Data supplied>

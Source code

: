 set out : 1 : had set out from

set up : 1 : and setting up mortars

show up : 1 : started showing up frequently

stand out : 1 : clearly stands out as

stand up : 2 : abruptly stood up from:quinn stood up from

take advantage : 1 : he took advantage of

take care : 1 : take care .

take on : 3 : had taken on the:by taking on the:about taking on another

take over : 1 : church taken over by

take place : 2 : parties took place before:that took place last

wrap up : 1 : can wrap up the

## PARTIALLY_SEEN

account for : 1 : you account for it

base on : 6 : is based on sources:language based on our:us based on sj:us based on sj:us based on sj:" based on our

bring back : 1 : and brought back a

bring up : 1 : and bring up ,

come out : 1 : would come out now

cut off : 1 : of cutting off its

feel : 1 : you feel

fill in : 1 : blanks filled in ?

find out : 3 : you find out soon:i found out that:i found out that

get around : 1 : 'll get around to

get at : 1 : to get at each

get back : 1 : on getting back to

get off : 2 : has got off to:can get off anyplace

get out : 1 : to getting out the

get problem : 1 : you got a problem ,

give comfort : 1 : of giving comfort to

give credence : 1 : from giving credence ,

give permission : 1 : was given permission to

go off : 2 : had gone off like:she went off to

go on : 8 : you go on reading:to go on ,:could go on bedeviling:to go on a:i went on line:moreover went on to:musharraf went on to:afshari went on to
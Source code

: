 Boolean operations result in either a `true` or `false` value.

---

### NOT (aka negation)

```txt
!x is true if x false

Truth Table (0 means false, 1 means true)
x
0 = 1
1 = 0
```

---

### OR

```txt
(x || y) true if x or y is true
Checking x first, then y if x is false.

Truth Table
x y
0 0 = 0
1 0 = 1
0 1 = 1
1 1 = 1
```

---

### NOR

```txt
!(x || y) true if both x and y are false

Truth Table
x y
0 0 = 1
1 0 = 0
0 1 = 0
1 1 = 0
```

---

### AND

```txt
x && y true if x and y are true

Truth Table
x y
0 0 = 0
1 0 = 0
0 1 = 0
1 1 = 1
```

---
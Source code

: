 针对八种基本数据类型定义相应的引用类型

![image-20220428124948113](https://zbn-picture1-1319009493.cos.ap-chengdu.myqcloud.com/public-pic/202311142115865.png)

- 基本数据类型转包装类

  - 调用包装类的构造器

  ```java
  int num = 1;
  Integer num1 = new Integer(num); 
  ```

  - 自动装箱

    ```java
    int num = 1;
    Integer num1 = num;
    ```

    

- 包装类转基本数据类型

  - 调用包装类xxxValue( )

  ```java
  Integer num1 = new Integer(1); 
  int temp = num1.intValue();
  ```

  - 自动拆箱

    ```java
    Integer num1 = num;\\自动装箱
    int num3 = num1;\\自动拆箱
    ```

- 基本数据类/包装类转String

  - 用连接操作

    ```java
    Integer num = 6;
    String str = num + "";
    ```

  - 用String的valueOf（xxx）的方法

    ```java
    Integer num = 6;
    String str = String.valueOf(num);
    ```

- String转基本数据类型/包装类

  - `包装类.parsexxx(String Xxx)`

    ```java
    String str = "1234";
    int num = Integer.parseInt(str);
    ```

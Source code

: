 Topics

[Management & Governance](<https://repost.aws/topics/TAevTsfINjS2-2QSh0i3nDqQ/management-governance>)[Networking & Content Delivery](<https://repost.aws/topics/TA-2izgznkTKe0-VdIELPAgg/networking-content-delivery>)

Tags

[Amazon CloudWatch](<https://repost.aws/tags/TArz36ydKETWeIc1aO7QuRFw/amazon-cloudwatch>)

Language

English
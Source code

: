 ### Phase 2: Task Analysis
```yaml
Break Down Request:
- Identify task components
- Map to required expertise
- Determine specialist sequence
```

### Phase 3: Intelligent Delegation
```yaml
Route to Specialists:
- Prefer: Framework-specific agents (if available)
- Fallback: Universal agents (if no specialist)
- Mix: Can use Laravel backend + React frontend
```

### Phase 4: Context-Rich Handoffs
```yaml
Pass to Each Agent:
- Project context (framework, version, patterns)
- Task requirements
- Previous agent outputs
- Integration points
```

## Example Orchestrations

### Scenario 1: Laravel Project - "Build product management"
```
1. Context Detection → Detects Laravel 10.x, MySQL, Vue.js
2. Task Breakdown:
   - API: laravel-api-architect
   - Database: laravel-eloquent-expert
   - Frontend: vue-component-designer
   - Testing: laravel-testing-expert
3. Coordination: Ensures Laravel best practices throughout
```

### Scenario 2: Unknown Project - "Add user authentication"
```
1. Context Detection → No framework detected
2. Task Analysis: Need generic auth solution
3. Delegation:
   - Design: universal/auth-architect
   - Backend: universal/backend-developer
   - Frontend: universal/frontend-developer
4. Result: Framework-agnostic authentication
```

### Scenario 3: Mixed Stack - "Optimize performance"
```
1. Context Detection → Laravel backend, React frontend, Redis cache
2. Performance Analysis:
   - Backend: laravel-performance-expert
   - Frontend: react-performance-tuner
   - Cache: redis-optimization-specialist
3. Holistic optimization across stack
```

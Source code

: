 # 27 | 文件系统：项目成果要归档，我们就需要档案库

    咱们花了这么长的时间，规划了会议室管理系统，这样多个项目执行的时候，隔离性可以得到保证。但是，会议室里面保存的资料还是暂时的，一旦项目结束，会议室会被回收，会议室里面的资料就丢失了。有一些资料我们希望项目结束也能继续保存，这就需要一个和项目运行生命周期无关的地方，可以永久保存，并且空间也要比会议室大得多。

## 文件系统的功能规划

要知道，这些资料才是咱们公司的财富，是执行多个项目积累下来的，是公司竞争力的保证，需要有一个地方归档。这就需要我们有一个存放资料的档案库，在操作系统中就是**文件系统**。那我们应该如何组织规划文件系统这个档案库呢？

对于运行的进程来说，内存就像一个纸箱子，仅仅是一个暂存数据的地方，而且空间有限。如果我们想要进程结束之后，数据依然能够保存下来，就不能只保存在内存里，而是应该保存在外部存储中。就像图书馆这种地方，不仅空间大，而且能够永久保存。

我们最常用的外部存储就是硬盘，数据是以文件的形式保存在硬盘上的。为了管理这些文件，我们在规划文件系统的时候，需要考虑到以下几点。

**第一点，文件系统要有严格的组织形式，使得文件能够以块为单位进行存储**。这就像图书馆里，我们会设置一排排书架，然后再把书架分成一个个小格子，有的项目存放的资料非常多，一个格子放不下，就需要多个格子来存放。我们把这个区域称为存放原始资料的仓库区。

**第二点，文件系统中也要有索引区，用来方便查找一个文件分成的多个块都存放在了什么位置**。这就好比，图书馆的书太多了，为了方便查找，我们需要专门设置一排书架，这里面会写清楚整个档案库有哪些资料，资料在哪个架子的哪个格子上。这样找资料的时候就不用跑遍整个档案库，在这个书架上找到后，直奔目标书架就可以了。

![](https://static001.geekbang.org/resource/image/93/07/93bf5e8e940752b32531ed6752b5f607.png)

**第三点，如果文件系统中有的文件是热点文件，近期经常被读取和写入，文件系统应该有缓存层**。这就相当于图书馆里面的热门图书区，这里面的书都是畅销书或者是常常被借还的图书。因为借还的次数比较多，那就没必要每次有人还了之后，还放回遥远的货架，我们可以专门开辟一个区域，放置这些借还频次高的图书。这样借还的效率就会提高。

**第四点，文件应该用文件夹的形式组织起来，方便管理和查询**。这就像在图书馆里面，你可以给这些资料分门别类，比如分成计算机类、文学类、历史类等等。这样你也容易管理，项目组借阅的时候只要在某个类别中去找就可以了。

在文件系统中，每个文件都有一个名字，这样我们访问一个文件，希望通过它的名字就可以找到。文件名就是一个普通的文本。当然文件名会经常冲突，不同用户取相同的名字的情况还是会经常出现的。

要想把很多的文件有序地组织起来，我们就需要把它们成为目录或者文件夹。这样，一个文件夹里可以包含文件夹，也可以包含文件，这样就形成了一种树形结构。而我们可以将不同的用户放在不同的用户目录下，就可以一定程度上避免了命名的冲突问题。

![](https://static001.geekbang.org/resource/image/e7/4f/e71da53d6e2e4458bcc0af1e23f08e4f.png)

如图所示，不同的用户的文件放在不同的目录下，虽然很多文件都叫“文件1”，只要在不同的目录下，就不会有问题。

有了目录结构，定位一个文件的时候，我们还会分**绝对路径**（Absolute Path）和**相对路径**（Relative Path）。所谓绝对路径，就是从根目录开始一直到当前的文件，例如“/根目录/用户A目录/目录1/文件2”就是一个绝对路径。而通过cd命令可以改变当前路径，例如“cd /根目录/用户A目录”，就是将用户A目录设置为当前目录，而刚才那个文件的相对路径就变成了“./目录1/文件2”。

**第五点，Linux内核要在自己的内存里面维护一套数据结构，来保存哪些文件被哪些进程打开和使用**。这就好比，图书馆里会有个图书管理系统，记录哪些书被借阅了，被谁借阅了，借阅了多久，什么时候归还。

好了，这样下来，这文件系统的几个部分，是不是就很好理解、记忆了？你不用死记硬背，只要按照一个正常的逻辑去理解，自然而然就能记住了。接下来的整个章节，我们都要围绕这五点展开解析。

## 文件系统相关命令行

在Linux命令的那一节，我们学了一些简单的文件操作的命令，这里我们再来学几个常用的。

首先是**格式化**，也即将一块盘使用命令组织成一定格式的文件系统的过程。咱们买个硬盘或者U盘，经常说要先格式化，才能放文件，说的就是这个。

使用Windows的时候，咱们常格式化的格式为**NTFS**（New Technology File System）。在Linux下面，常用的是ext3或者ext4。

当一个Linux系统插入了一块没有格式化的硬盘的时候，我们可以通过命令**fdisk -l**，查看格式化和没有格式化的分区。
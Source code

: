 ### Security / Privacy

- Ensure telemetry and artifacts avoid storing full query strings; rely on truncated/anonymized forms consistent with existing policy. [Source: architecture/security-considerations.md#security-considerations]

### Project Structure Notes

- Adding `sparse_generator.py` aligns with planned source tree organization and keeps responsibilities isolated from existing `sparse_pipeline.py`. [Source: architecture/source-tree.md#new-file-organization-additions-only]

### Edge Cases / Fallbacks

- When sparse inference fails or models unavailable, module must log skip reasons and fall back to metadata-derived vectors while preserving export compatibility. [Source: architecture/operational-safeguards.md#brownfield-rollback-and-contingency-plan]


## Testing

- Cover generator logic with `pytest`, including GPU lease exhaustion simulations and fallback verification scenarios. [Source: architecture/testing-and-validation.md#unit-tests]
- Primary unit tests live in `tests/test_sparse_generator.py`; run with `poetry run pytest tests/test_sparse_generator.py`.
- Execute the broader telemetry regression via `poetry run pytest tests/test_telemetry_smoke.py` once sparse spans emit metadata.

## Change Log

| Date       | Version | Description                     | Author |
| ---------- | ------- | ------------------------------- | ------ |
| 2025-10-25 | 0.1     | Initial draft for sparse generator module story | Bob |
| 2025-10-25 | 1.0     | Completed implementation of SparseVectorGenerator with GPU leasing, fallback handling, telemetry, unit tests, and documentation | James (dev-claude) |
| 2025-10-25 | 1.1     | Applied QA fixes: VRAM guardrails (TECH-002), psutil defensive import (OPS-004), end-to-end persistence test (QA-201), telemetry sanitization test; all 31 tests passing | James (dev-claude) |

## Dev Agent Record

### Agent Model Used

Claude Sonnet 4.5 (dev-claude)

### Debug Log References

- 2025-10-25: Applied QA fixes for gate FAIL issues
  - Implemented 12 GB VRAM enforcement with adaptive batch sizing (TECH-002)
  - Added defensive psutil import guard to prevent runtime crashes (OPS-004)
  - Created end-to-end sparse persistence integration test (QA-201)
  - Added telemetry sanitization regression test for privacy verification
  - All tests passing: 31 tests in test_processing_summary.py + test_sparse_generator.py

Task goal> Where the line holding "take on : 3" appears in the listing above, start reproducing exactly, and end with the line holding "account for : 1 : you account for it".

Problem solution>
take on : 3 : had taken on the:by taking on the:about taking on another

take over : 1 : church taken over by

take place : 2 : parties took place before:that took place last

wrap up : 1 : can wrap up the

## PARTIALLY_SEEN

account for : 1 : you account for it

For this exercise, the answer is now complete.